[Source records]
+++
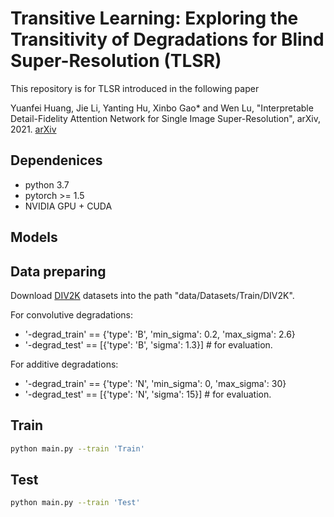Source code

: # Transitive Learning: Exploring the Transitivity of Degradations for Blind Super-Resolution (TLSR)
This repository is for TLSR introduced in the following paper

Yuanfei Huang, Jie Li, Yanting Hu, Xinbo Gao* and Wen Lu, "Interpretable Detail-Fidelity Attention Network for Single Image Super-Resolution", arXiv, 2021.
[arXiv]()
## Dependenices
* python 3.7
* pytorch >= 1.5
* NVIDIA GPU + CUDA

## Models

## Data preparing
Download [DIV2K](https://data.vision.ee.ethz.ch/cvl/DIV2K/) datasets into the path "data/Datasets/Train/DIV2K". 

For convolutive degradations:
* '-degrad_train' == {'type': 'B', 'min_sigma': 0.2, 'max_sigma': 2.6}
* '-degrad_test' == [{'type': 'B', 'sigma': 1.3}] # for evaluation.

For additive degradations:
* '-degrad_train' == {'type': 'N', 'min_sigma': 0, 'max_sigma': 30}
* '-degrad_test' == [{'type': 'N', 'sigma': 15}] # for evaluation.

## Train
```bash
python main.py --train 'Train'
```
## Test
```bash
python main.py --train 'Test'
```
+++
### THE TASK:
Exactly and only the lines from the one containing "[DIV2K](https://data.vision.ee.ethz.ch/cvl/DIV2K/) datasets into" to the end of the entries above are to be written out.

### EXERCISE ANSWER:
Download [DIV2K](https://data.vision.ee.ethz.ch/cvl/DIV2K/) datasets into the path "data/Datasets/Train/DIV2K". 

For convolutive degradations:
* '-degrad_train' == {'type': 'B', 'min_sigma': 0.2, 'max_sigma': 2.6}
* '-degrad_test' == [{'type': 'B', 'sigma': 1.3}] # for evaluation.

For additive degradations:
* '-degrad_train' == {'type': 'N', 'min_sigma': 0, 'max_sigma': 30}
* '-degrad_test' == [{'type': 'N', 'sigma': 15}] # for evaluation.

## Train
```bash
python main.py --train 'Train'
```
## Test
```bash
python main.py --train 'Test'
```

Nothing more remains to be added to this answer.